What needs to be done: The listing must be copied out in full and exactly; no images go with it.
[[ Provided data open ]]
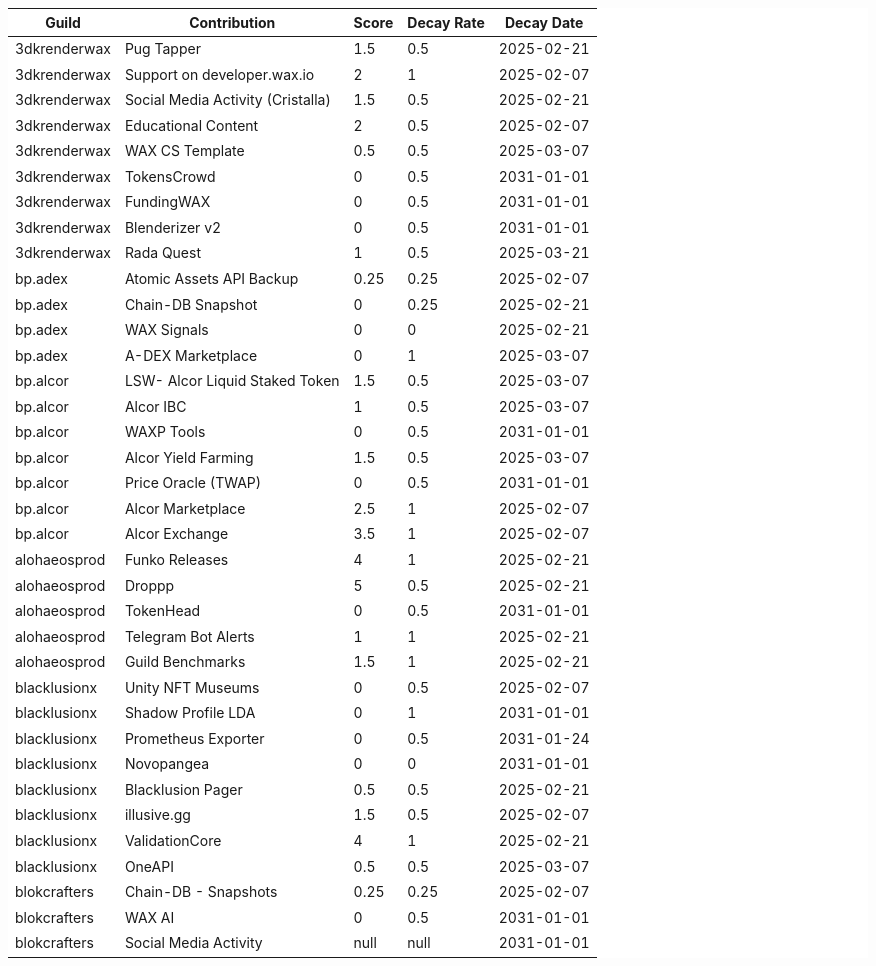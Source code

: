 | Guild | Contribution | Score | Decay Rate | Decay Date |
|-------|--------------|-------|------------|------------|
| 3dkrenderwax | Pug Tapper | 1.5 | 0.5 | 2025-02-21 |
| 3dkrenderwax | Support on developer.wax.io | 2 | 1 | 2025-02-07 |
| 3dkrenderwax | Social Media Activity (Cristalla) | 1.5 | 0.5 | 2025-02-21 |
| 3dkrenderwax | Educational Content | 2 | 0.5 | 2025-02-07 |
| 3dkrenderwax | WAX CS Template | 0.5 | 0.5 | 2025-03-07 |
| 3dkrenderwax | TokensCrowd | 0 | 0.5 | 2031-01-01 |
| 3dkrenderwax | FundingWAX | 0 | 0.5 | 2031-01-01 |
| 3dkrenderwax | Blenderizer v2 | 0 | 0.5 | 2031-01-01 |
| 3dkrenderwax | Rada Quest | 1 | 0.5 | 2025-03-21 |
| bp.adex | Atomic Assets API Backup | 0.25 | 0.25 | 2025-02-07 |
| bp.adex | Chain-DB Snapshot | 0 | 0.25 | 2025-02-21 |
| bp.adex | WAX Signals | 0 | 0 | 2025-02-21 |
| bp.adex | A-DEX Marketplace | 0 | 1 | 2025-03-07 |
| bp.alcor | LSW- Alcor Liquid Staked Token | 1.5 | 0.5 | 2025-03-07 |
| bp.alcor | Alcor IBC | 1 | 0.5 | 2025-03-07 |
| bp.alcor | WAXP Tools | 0 | 0.5 | 2031-01-01 |
| bp.alcor | Alcor Yield Farming | 1.5 | 0.5 | 2025-03-07 |
| bp.alcor | Price Oracle (TWAP) | 0 | 0.5 | 2031-01-01 |
| bp.alcor | Alcor Marketplace | 2.5 | 1 | 2025-02-07 |
| bp.alcor | Alcor Exchange | 3.5 | 1 | 2025-02-07 |
| alohaeosprod | Funko Releases | 4 | 1 | 2025-02-21 |
| alohaeosprod |  Droppp | 5 | 0.5 | 2025-02-21 |
| alohaeosprod | TokenHead | 0 | 0.5 | 2031-01-01 |
| alohaeosprod | Telegram Bot Alerts | 1 | 1 | 2025-02-21 |
| alohaeosprod | Guild Benchmarks | 1.5 | 1 | 2025-02-21 |
| blacklusionx | Unity NFT Museums | 0 | 0.5 | 2025-02-07 |
| blacklusionx | Shadow Profile LDA | 0 | 1 | 2031-01-01 |
| blacklusionx | Prometheus Exporter | 0 | 0.5 | 2031-01-24 |
| blacklusionx | Novopangea | 0 | 0 | 2031-01-01 |
| blacklusionx | Blacklusion Pager | 0.5 | 0.5 | 2025-02-21 |
| blacklusionx | illusive.gg | 1.5 | 0.5 | 2025-02-07 |
| blacklusionx | ValidationCore  | 4 | 1 | 2025-02-21 |
| blacklusionx | OneAPI | 0.5 | 0.5 | 2025-03-07 |
| blokcrafters | Chain-DB - Snapshots | 0.25 | 0.25 | 2025-02-07 |
| blokcrafters | WAX AI | 0 | 0.5 | 2031-01-01 |
| blokcrafters | Social Media Activity | null | null | 2031-01-01 |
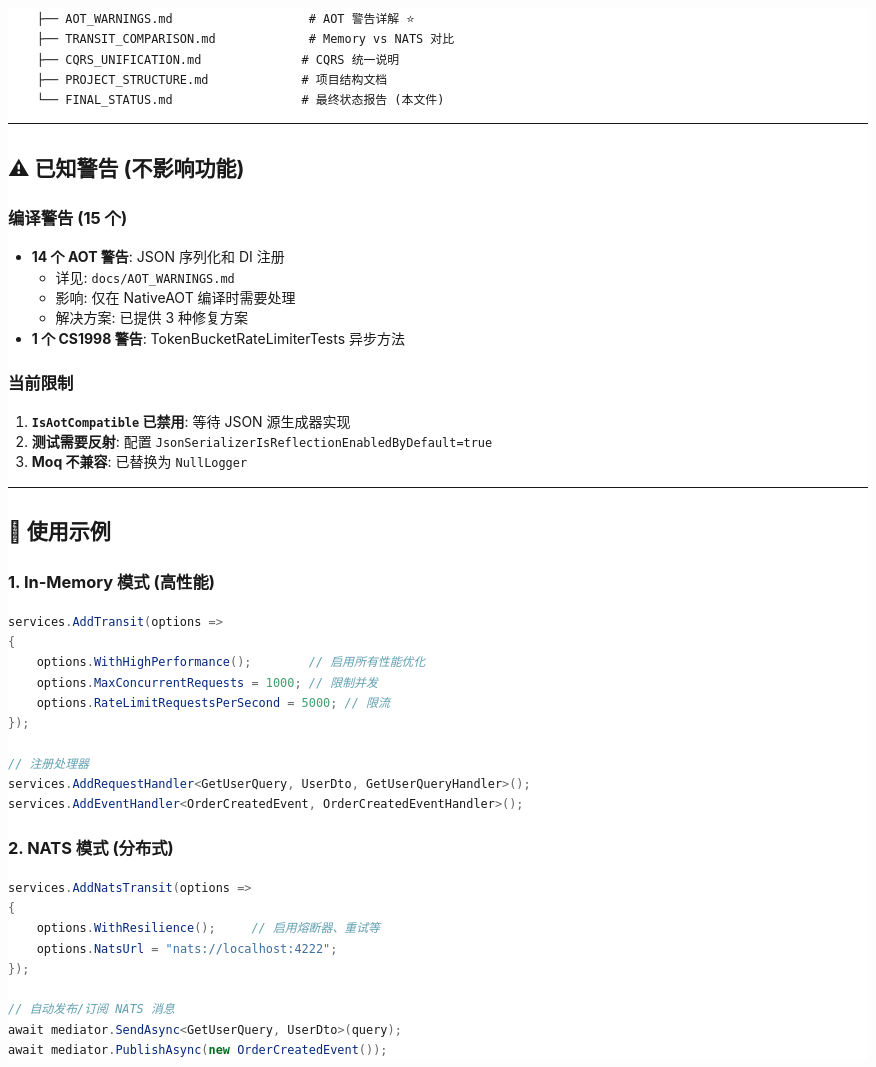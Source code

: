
```
    ├── AOT_WARNINGS.md                   # AOT 警告详解 ⭐
    ├── TRANSIT_COMPARISON.md             # Memory vs NATS 对比
    ├── CQRS_UNIFICATION.md              # CQRS 统一说明
    ├── PROJECT_STRUCTURE.md             # 项目结构文档
    └── FINAL_STATUS.md                  # 最终状态报告 (本文件)
```

---

## ⚠️ 已知警告 (不影响功能)

### 编译警告 (15 个)
- **14 个 AOT 警告**: JSON 序列化和 DI 注册
  - 详见: `docs/AOT_WARNINGS.md`
  - 影响: 仅在 NativeAOT 编译时需要处理
  - 解决方案: 已提供 3 种修复方案
- **1 个 CS1998 警告**: TokenBucketRateLimiterTests 异步方法

### 当前限制
1. **`IsAotCompatible` 已禁用**: 等待 JSON 源生成器实现
2. **测试需要反射**: 配置 `JsonSerializerIsReflectionEnabledByDefault=true`
3. **Moq 不兼容**: 已替换为 `NullLogger`

---

## 🚀 使用示例

### 1. In-Memory 模式 (高性能)
```csharp
services.AddTransit(options =>
{
    options.WithHighPerformance();        // 启用所有性能优化
    options.MaxConcurrentRequests = 1000; // 限制并发
    options.RateLimitRequestsPerSecond = 5000; // 限流
});

// 注册处理器
services.AddRequestHandler<GetUserQuery, UserDto, GetUserQueryHandler>();
services.AddEventHandler<OrderCreatedEvent, OrderCreatedEventHandler>();
```

### 2. NATS 模式 (分布式)
```csharp
services.AddNatsTransit(options =>
{
    options.WithResilience();     // 启用熔断器、重试等
    options.NatsUrl = "nats://localhost:4222";
});

// 自动发布/订阅 NATS 消息
await mediator.SendAsync<GetUserQuery, UserDto>(query);
await mediator.PublishAsync(new OrderCreatedEvent());
```
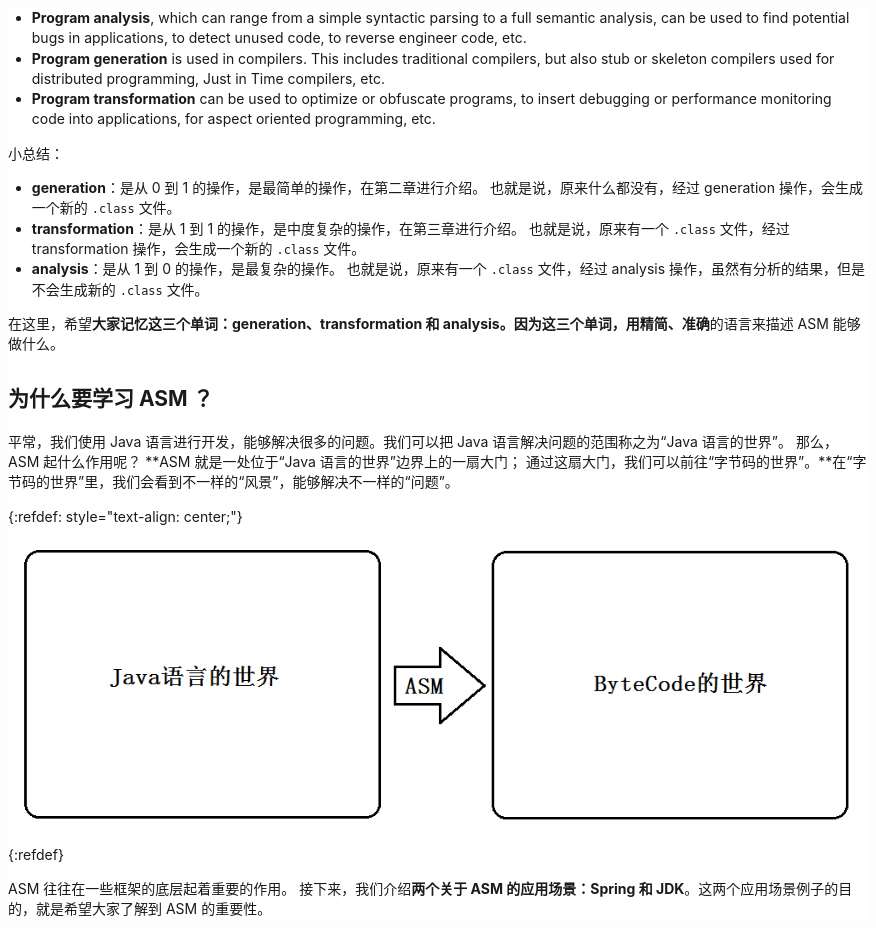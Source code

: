 - **Program analysis**, which can range from a simple syntactic parsing to a full semantic analysis,
  can be used to find potential bugs in applications, to detect unused code, to reverse engineer code, etc.
- **Program generation** is used in compilers.
  This includes traditional compilers, but also stub or skeleton compilers used for distributed programming,
  Just in Time compilers, etc.
- **Program transformation** can be used to optimize or obfuscate programs,
  to insert debugging or performance monitoring code into applications, for aspect oriented programming, etc.

小总结：

- **generation**：是从 0 到 1 的操作，是最简单的操作，在第二章进行介绍。
  也就是说，原来什么都没有，经过 generation 操作，会生成一个新的 `.class` 文件。
- **transformation**：是从 1 到 1 的操作，是中度复杂的操作，在第三章进行介绍。
  也就是说，原来有一个 `.class` 文件，经过 transformation 操作，会生成一个新的 `.class` 文件。
- **analysis**：是从 1 到 0 的操作，是最复杂的操作。
  也就是说，原来有一个 `.class` 文件，经过 analysis 操作，虽然有分析的结果，但是不会生成新的 `.class` 文件。

在这里，希望**大家记忆这三个单词：generation、transformation 和 analysis。**因为这三个单词，用**精简、准确**的语言来描述 ASM 能够做什么。

## 为什么要学习 ASM ？

平常，我们使用 Java 语言进行开发，能够解决很多的问题。我们可以把 Java 语言解决问题的范围称之为“Java 语言的世界”。
那么，ASM 起什么作用呢？
**ASM 就是一处位于“Java 语言的世界”边界上的一扇大门；
通过这扇大门，我们可以前往“字节码的世界”。**在“字节码的世界”里，我们会看到不一样的“风景”，能够解决不一样的“问题”。

{:refdef: style="text-align: center;"}
![](/assets/images/java/asm/java-language-asm-byte-code.png)
{:refdef}

ASM 往往在一些框架的底层起着重要的作用。
接下来，我们介绍**两个关于 ASM 的应用场景：Spring 和 JDK**。这两个应用场景例子的目的，就是希望大家了解到 ASM 的重要性。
[[ Provided data closed ]]
Response box:
Source code

: | Guild | Contribution | Score | Decay Rate | Decay Date |
|-------|--------------|-------|------------|------------|
| 3dkrenderwax | Pug Tapper | 1.5 | 0.5 | 2025-02-21 |
| 3dkrenderwax | Support on developer.wax.io | 2 | 1 | 2025-02-07 |
| 3dkrenderwax | Social Media Activity (Cristalla) | 1.5 | 0.5 | 2025-02-21 |
| 3dkrenderwax | Educational Content | 2 | 0.5 | 2025-02-07 |
| 3dkrenderwax | WAX CS Template | 0.5 | 0.5 | 2025-03-07 |
| 3dkrenderwax | TokensCrowd | 0 | 0.5 | 2031-01-01 |
| 3dkrenderwax | FundingWAX | 0 | 0.5 | 2031-01-01 |
| 3dkrenderwax | Blenderizer v2 | 0 | 0.5 | 2031-01-01 |
| 3dkrenderwax | Rada Quest | 1 | 0.5 | 2025-03-21 |
| bp.adex | Atomic Assets API Backup | 0.25 | 0.25 | 2025-02-07 |
| bp.adex | Chain-DB Snapshot | 0 | 0.25 | 2025-02-21 |
| bp.adex | WAX Signals | 0 | 0 | 2025-02-21 |
| bp.adex | A-DEX Marketplace | 0 | 1 | 2025-03-07 |
| bp.alcor | LSW- Alcor Liquid Staked Token | 1.5 | 0.5 | 2025-03-07 |
| bp.alcor | Alcor IBC | 1 | 0.5 | 2025-03-07 |
| bp.alcor | WAXP Tools | 0 | 0.5 | 2031-01-01 |
| bp.alcor | Alcor Yield Farming | 1.5 | 0.5 | 2025-03-07 |
| bp.alcor | Price Oracle (TWAP) | 0 | 0.5 | 2031-01-01 |
| bp.alcor | Alcor Marketplace | 2.5 | 1 | 2025-02-07 |
| bp.alcor | Alcor Exchange | 3.5 | 1 | 2025-02-07 |
| alohaeosprod | Funko Releases | 4 | 1 | 2025-02-21 |
| alohaeosprod |  Droppp | 5 | 0.5 | 2025-02-21 |
| alohaeosprod | TokenHead | 0 | 0.5 | 2031-01-01 |
| alohaeosprod | Telegram Bot Alerts | 1 | 1 | 2025-02-21 |
| alohaeosprod | Guild Benchmarks | 1.5 | 1 | 2025-02-21 |
| blacklusionx | Unity NFT Museums | 0 | 0.5 | 2025-02-07 |
| blacklusionx | Shadow Profile LDA | 0 | 1 | 2031-01-01 |
| blacklusionx | Prometheus Exporter | 0 | 0.5 | 2031-01-24 |
| blacklusionx | Novopangea | 0 | 0 | 2031-01-01 |
| blacklusionx | Blacklusion Pager | 0.5 | 0.5 | 2025-02-21 |
| blacklusionx | illusive.gg | 1.5 | 0.5 | 2025-02-07 |
| blacklusionx | ValidationCore  | 4 | 1 | 2025-02-21 |
| blacklusionx | OneAPI | 0.5 | 0.5 | 2025-03-07 |
| blokcrafters | Chain-DB - Snapshots | 0.25 | 0.25 | 2025-02-07 |
| blokcrafters | WAX AI | 0 | 0.5 | 2031-01-01 |
| blokcrafters | Social Media Activity | null | null | 2031-01-01 |
Source code

:
```
    ├── AOT_WARNINGS.md                   # AOT 警告详解 ⭐
    ├── TRANSIT_COMPARISON.md             # Memory vs NATS 对比
    ├── CQRS_UNIFICATION.md              # CQRS 统一说明
    ├── PROJECT_STRUCTURE.md             # 项目结构文档
    └── FINAL_STATUS.md                  # 最终状态报告 (本文件)
```

---

## ⚠️ 已知警告 (不影响功能)

### 编译警告 (15 个)
- **14 个 AOT 警告**: JSON 序列化和 DI 注册
  - 详见: `docs/AOT_WARNINGS.md`
  - 影响: 仅在 NativeAOT 编译时需要处理
  - 解决方案: 已提供 3 种修复方案
- **1 个 CS1998 警告**: TokenBucketRateLimiterTests 异步方法

### 当前限制
1. **`IsAotCompatible` 已禁用**: 等待 JSON 源生成器实现
2. **测试需要反射**: 配置 `JsonSerializerIsReflectionEnabledByDefault=true`
3. **Moq 不兼容**: 已替换为 `NullLogger`

---

## 🚀 使用示例

### 1. In-Memory 模式 (高性能)
```csharp
services.AddTransit(options =>
{
    options.WithHighPerformance();        // 启用所有性能优化
    options.MaxConcurrentRequests = 1000; // 限制并发
    options.RateLimitRequestsPerSecond = 5000; // 限流
});

// 注册处理器
services.AddRequestHandler<GetUserQuery, UserDto, GetUserQueryHandler>();
services.AddEventHandler<OrderCreatedEvent, OrderCreatedEventHandler>();
```

### 2. NATS 模式 (分布式)
```csharp
services.AddNatsTransit(options =>
{
    options.WithResilience();     // 启用熔断器、重试等
    options.NatsUrl = "nats://localhost:4222";
});

// 自动发布/订阅 NATS 消息
await mediator.SendAsync<GetUserQuery, UserDto>(query);
await mediator.PublishAsync(new OrderCreatedEvent());
```
Source code

: - **Program analysis**, which can range from a simple syntactic parsing to a full semantic analysis,
  can be used to find potential bugs in applications, to detect unused code, to reverse engineer code, etc.
- **Program generation** is used in compilers.
  This includes traditional compilers, but also stub or skeleton compilers used for distributed programming,
  Just in Time compilers, etc.
- **Program transformation** can be used to optimize or obfuscate programs,
  to insert debugging or performance monitoring code into applications, for aspect oriented programming, etc.

小总结：

- **generation**：是从 0 到 1 的操作，是最简单的操作，在第二章进行介绍。
  也就是说，原来什么都没有，经过 generation 操作，会生成一个新的 `.class` 文件。
- **transformation**：是从 1 到 1 的操作，是中度复杂的操作，在第三章进行介绍。
  也就是说，原来有一个 `.class` 文件，经过 transformation 操作，会生成一个新的 `.class` 文件。
- **analysis**：是从 1 到 0 的操作，是最复杂的操作。
  也就是说，原来有一个 `.class` 文件，经过 analysis 操作，虽然有分析的结果，但是不会生成新的 `.class` 文件。

在这里，希望**大家记忆这三个单词：generation、transformation 和 analysis。**因为这三个单词，用**精简、准确**的语言来描述 ASM 能够做什么。

## 为什么要学习 ASM ？

平常，我们使用 Java 语言进行开发，能够解决很多的问题。我们可以把 Java 语言解决问题的范围称之为“Java 语言的世界”。
那么，ASM 起什么作用呢？
**ASM 就是一处位于“Java 语言的世界”边界上的一扇大门；
通过这扇大门，我们可以前往“字节码的世界”。**在“字节码的世界”里，我们会看到不一样的“风景”，能够解决不一样的“问题”。

{:refdef: style="text-align: center;"}
![](/assets/images/java/asm/java-language-asm-byte-code.png)
{:refdef}

ASM 往往在一些框架的底层起着重要的作用。
接下来，我们介绍**两个关于 ASM 的应用场景：Spring 和 JDK**。这两个应用场景例子的目的，就是希望大家了解到 ASM 的重要性。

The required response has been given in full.